Your answer should hold only the line containing "31:6 以色列人哪、你们深深的悖逆耶和华、现今要归向他。" and each line that follows it in the listing, copied exactly.
(Record excerpts)
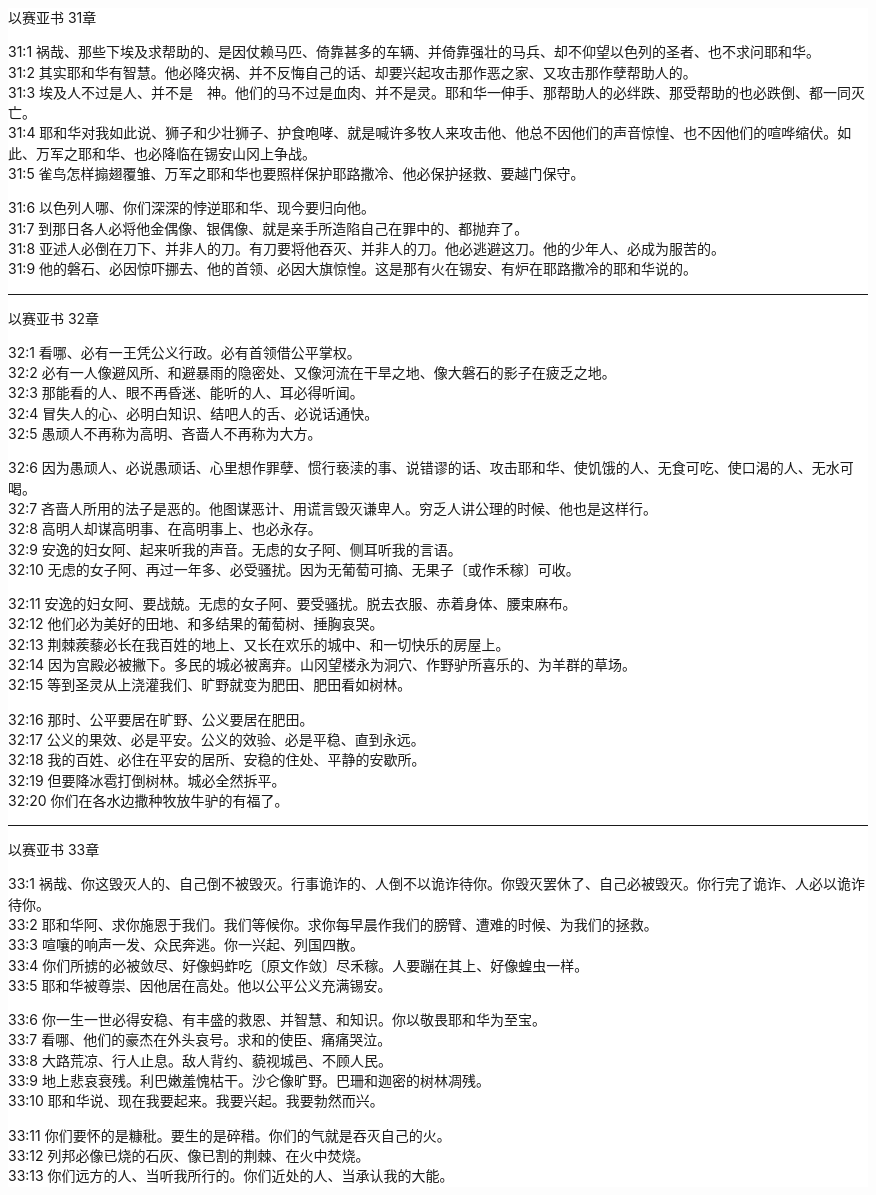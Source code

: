 以赛亚书 31章  

31:1 祸哉、那些下埃及求帮助的、是因仗赖马匹、倚靠甚多的车辆、并倚靠强壮的马兵、却不仰望以色列的圣者、也不求问耶和华。  
31:2 其实耶和华有智慧。他必降灾祸、并不反悔自己的话、却要兴起攻击那作恶之家、又攻击那作孽帮助人的。  
31:3 埃及人不过是人、并不是　神。他们的马不过是血肉、并不是灵。耶和华一伸手、那帮助人的必绊跌、那受帮助的也必跌倒、都一同灭亡。  
31:4 耶和华对我如此说、狮子和少壮狮子、护食咆哮、就是喊许多牧人来攻击他、他总不因他们的声音惊惶、也不因他们的喧哗缩伏。如此、万军之耶和华、也必降临在锡安山冈上争战。  
31:5 雀鸟怎样搧翅覆雏、万军之耶和华也要照样保护耶路撒冷、他必保护拯救、要越门保守。  

31:6 以色列人哪、你们深深的悖逆耶和华、现今要归向他。  
31:7 到那日各人必将他金偶像、银偶像、就是亲手所造陷自己在罪中的、都抛弃了。  
31:8 亚述人必倒在刀下、并非人的刀。有刀要将他吞灭、并非人的刀。他必逃避这刀。他的少年人、必成为服苦的。  
31:9 他的磐石、必因惊吓挪去、他的首领、必因大旗惊惶。这是那有火在锡安、有炉在耶路撒冷的耶和华说的。  

------------------------------------------

以赛亚书 32章    

32:1 看哪、必有一王凭公义行政。必有首领借公平掌权。  
32:2 必有一人像避风所、和避暴雨的隐密处、又像河流在干旱之地、像大磐石的影子在疲乏之地。  
32:3 那能看的人、眼不再昏迷、能听的人、耳必得听闻。  
32:4 冒失人的心、必明白知识、结吧人的舌、必说话通快。  
32:5 愚顽人不再称为高明、吝啬人不再称为大方。  

32:6 因为愚顽人、必说愚顽话、心里想作罪孽、惯行亵渎的事、说错谬的话、攻击耶和华、使饥饿的人、无食可吃、使口渴的人、无水可喝。  
32:7 吝啬人所用的法子是恶的。他图谋恶计、用谎言毁灭谦卑人。穷乏人讲公理的时候、他也是这样行。  
32:8 高明人却谋高明事、在高明事上、也必永存。  
32:9 安逸的妇女阿、起来听我的声音。无虑的女子阿、侧耳听我的言语。  
32:10 无虑的女子阿、再过一年多、必受骚扰。因为无葡萄可摘、无果子〔或作禾稼〕可收。  

32:11 安逸的妇女阿、要战兢。无虑的女子阿、要受骚扰。脱去衣服、赤着身体、腰束麻布。  
32:12 他们必为美好的田地、和多结果的葡萄树、捶胸哀哭。  
32:13 荆棘蒺藜必长在我百姓的地上、又长在欢乐的城中、和一切快乐的房屋上。  
32:14 因为宫殿必被撇下。多民的城必被离弃。山冈望楼永为洞穴、作野驴所喜乐的、为羊群的草场。  
32:15 等到圣灵从上浇灌我们、旷野就变为肥田、肥田看如树林。  

32:16 那时、公平要居在旷野、公义要居在肥田。  
32:17 公义的果效、必是平安。公义的效验、必是平稳、直到永远。  
32:18 我的百姓、必住在平安的居所、安稳的住处、平静的安歇所。  
32:19 但要降冰雹打倒树林。城必全然拆平。  
32:20 你们在各水边撒种牧放牛驴的有福了。  


------------------------------------------

以赛亚书 33章  

33:1 祸哉、你这毁灭人的、自己倒不被毁灭。行事诡诈的、人倒不以诡诈待你。你毁灭罢休了、自己必被毁灭。你行完了诡诈、人必以诡诈待你。  
33:2 耶和华阿、求你施恩于我们。我们等候你。求你每早晨作我们的膀臂、遭难的时候、为我们的拯救。  
33:3 喧嚷的响声一发、众民奔逃。你一兴起、列国四散。  
33:4 你们所掳的必被敛尽、好像蚂蚱吃〔原文作敛〕尽禾稼。人要蹦在其上、好像蝗虫一样。  
33:5 耶和华被尊崇、因他居在高处。他以公平公义充满锡安。  

33:6 你一生一世必得安稳、有丰盛的救恩、并智慧、和知识。你以敬畏耶和华为至宝。  
33:7 看哪、他们的豪杰在外头哀号。求和的使臣、痛痛哭泣。  
33:8 大路荒凉、行人止息。敌人背约、藐视城邑、不顾人民。  
33:9 地上悲哀衰残。利巴嫩羞愧枯干。沙仑像旷野。巴珊和迦密的树林凋残。  
33:10 耶和华说、现在我要起来。我要兴起。我要勃然而兴。  

33:11 你们要怀的是糠秕。要生的是碎稓。你们的气就是吞灭自己的火。  
33:12 列邦必像已烧的石灰、像已割的荆棘、在火中焚烧。  
33:13 你们远方的人、当听我所行的。你们近处的人、当承认我的大能。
(End Record excerpts)
Solved problem ->
31:6 以色列人哪、你们深深的悖逆耶和华、现今要归向他。  
31:7 到那日各人必将他金偶像、银偶像、就是亲手所造陷自己在罪中的、都抛弃了。  
31:8 亚述人必倒在刀下、并非人的刀。有刀要将他吞灭、并非人的刀。他必逃避这刀。他的少年人、必成为服苦的。  
31:9 他的磐石、必因惊吓挪去、他的首领、必因大旗惊惶。这是那有火在锡安、有炉在耶路撒冷的耶和华说的。  

------------------------------------------

以赛亚书 32章    

32:1 看哪、必有一王凭公义行政。必有首领借公平掌权。  
32:2 必有一人像避风所、和避暴雨的隐密处、又像河流在干旱之地、像大磐石的影子在疲乏之地。  
32:3 那能看的人、眼不再昏迷、能听的人、耳必得听闻。  
32:4 冒失人的心、必明白知识、结吧人的舌、必说话通快。  
32:5 愚顽人不再称为高明、吝啬人不再称为大方。  

32:6 因为愚顽人、必说愚顽话、心里想作罪孽、惯行亵渎的事、说错谬的话、攻击耶和华、使饥饿的人、无食可吃、使口渴的人、无水可喝。  
32:7 吝啬人所用的法子是恶的。他图谋恶计、用谎言毁灭谦卑人。穷乏人讲公理的时候、他也是这样行。  
32:8 高明人却谋高明事、在高明事上、也必永存。  
32:9 安逸的妇女阿、起来听我的声音。无虑的女子阿、侧耳听我的言语。  
32:10 无虑的女子阿、再过一年多、必受骚扰。因为无葡萄可摘、无果子〔或作禾稼〕可收。  

32:11 安逸的妇女阿、要战兢。无虑的女子阿、要受骚扰。脱去衣服、赤着身体、腰束麻布。  
32:12 他们必为美好的田地、和多结果的葡萄树、捶胸哀哭。  
32:13 荆棘蒺藜必长在我百姓的地上、又长在欢乐的城中、和一切快乐的房屋上。  
32:14 因为宫殿必被撇下。多民的城必被离弃。山冈望楼永为洞穴、作野驴所喜乐的、为羊群的草场。  
32:15 等到圣灵从上浇灌我们、旷野就变为肥田、肥田看如树林。  

32:16 那时、公平要居在旷野、公义要居在肥田。  
32:17 公义的果效、必是平安。公义的效验、必是平稳、直到永远。  
32:18 我的百姓、必住在平安的居所、安稳的住处、平静的安歇所。  
32:19 但要降冰雹打倒树林。城必全然拆平。  
32:20 你们在各水边撒种牧放牛驴的有福了。  


------------------------------------------

以赛亚书 33章  

33:1 祸哉、你这毁灭人的、自己倒不被毁灭。行事诡诈的、人倒不以诡诈待你。你毁灭罢休了、自己必被毁灭。你行完了诡诈、人必以诡诈待你。  
33:2 耶和华阿、求你施恩于我们。我们等候你。求你每早晨作我们的膀臂、遭难的时候、为我们的拯救。  
33:3 喧嚷的响声一发、众民奔逃。你一兴起、列国四散。  
33:4 你们所掳的必被敛尽、好像蚂蚱吃〔原文作敛〕尽禾稼。人要蹦在其上、好像蝗虫一样。  
33:5 耶和华被尊崇、因他居在高处。他以公平公义充满锡安。  

33:6 你一生一世必得安稳、有丰盛的救恩、并智慧、和知识。你以敬畏耶和华为至宝。  
33:7 看哪、他们的豪杰在外头哀号。求和的使臣、痛痛哭泣。  
33:8 大路荒凉、行人止息。敌人背约、藐视城邑、不顾人民。  
33:9 地上悲哀衰残。利巴嫩羞愧枯干。沙仑像旷野。巴珊和迦密的树林凋残。  
33:10 耶和华说、现在我要起来。我要兴起。我要勃然而兴。  

33:11 你们要怀的是糠秕。要生的是碎稓。你们的气就是吞灭自己的火。  
33:12 列邦必像已烧的石灰、像已割的荆棘、在火中焚烧。  
33:13 你们远方的人、当听我所行的。你们近处的人、当承认我的大能。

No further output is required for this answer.